◆ Exercise ◆
Give the data again word for word; drop the pictures.

◆ Supplied data ◆
........

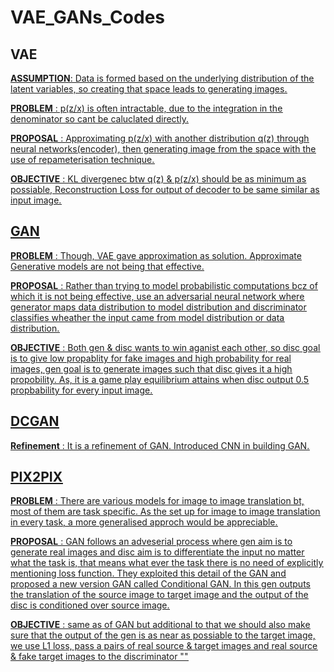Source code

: # VAE_GANs_Codes

## VAE

<u>**<u>ASSUMPTION<u/>**<u/>: Data is formed based on the underlying distribution of the latent variables, so creating that space leads to generating images.

<u>**PROBLEM**<u/> : p(z/x) is often intractable, due to the integration in the denominator so cant be caluclated directly. 

<u>**PROPOSAL**<u/> : Approximating p(z/x) with another distribution q(z) through neural networks(encoder), then generating image from the space with the use of repameterisation technique.

<u>**OBJECTIVE**<u/> : KL divergenec btw q(z) & p(z/x) should be as minimum as possiable, Reconstruction Loss for output of decoder to be same similar as input image.


## GAN

**PROBLEM** : Though, VAE gave approximation as solution. Approximate Generative models are not being that effective.

**PROPOSAL** : Rather than trying to model probabilistic computations bcz of which it is not being effective, use an adversarial neural network where generator maps data distribution to model distribution and discriminator classifies wheather the input came from model distribution or data distribution.

**OBJECTIVE** : Both gen & disc wants to win aganist each other, so disc goal is to give low propablity for fake images and high probability for real images, gen goal is to generate images such that disc gives it a high propobility. As, it is a game play equilibrium attains when disc output 0.5 propbability for every input image.

## DCGAN

**Refinement** : It is a refinement of GAN. Introduced CNN in building GAN.

## PIX2PIX

**PROBLEM** : There are various models for image to image translation bt, most of them are task specific. As the set up for image to image translation in every task, a more generalised approch would be appreciable.

**PROPOSAL** : GAN follows an adveserial process where gen aim is to generate real images and disc aim is to differentiate the input no matter what the task is, that means what ever the task there is no need of explicitly mentioning loss function. They exploited this detail of the GAN and proposed a new version GAN called Conditional GAN. In this gen outputs the translation of the source image to target image and the output of the disc is conditioned over source image.

**OBJECTIVE** : same as of GAN but additional to that we should also make sure that the output of the gen is as near as possiable to the target image, we use L1 loss, pass a pairs of real source & target images and real source & fake target images to the discriminator
""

........

◆ Result ◆
Source code

: # VAE_GANs_Codes

## VAE

<u>**<u>ASSUMPTION<u/>**<u/>: Data is formed based on the underlying distribution of the latent variables, so creating that space leads to generating images.

<u>**PROBLEM**<u/> : p(z/x) is often intractable, due to the integration in the denominator so cant be caluclated directly. 

<u>**PROPOSAL**<u/> : Approximating p(z/x) with another distribution q(z) through neural networks(encoder), then generating image from the space with the use of repameterisation technique.

<u>**OBJECTIVE**<u/> : KL divergenec btw q(z) & p(z/x) should be as minimum as possiable, Reconstruction Loss for output of decoder to be same similar as input image.


## GAN

**PROBLEM** : Though, VAE gave approximation as solution. Approximate Generative models are not being that effective.

**PROPOSAL** : Rather than trying to model probabilistic computations bcz of which it is not being effective, use an adversarial neural network where generator maps data distribution to model distribution and discriminator classifies wheather the input came from model distribution or data distribution.

**OBJECTIVE** : Both gen & disc wants to win aganist each other, so disc goal is to give low propablity for fake images and high probability for real images, gen goal is to generate images such that disc gives it a high propobility. As, it is a game play equilibrium attains when disc output 0.5 propbability for every input image.

## DCGAN

**Refinement** : It is a refinement of GAN. Introduced CNN in building GAN.

## PIX2PIX

**PROBLEM** : There are various models for image to image translation bt, most of them are task specific. As the set up for image to image translation in every task, a more generalised approch would be appreciable.

**PROPOSAL** : GAN follows an adveserial process where gen aim is to generate real images and disc aim is to differentiate the input no matter what the task is, that means what ever the task there is no need of explicitly mentioning loss function. They exploited this detail of the GAN and proposed a new version GAN called Conditional GAN. In this gen outputs the translation of the source image to target image and the output of the disc is conditioned over source image.

**OBJECTIVE** : same as of GAN but additional to that we should also make sure that the output of the gen is as near as possiable to the target image, we use L1 loss, pass a pairs of real source & target images and real source & fake target images to the discriminator
""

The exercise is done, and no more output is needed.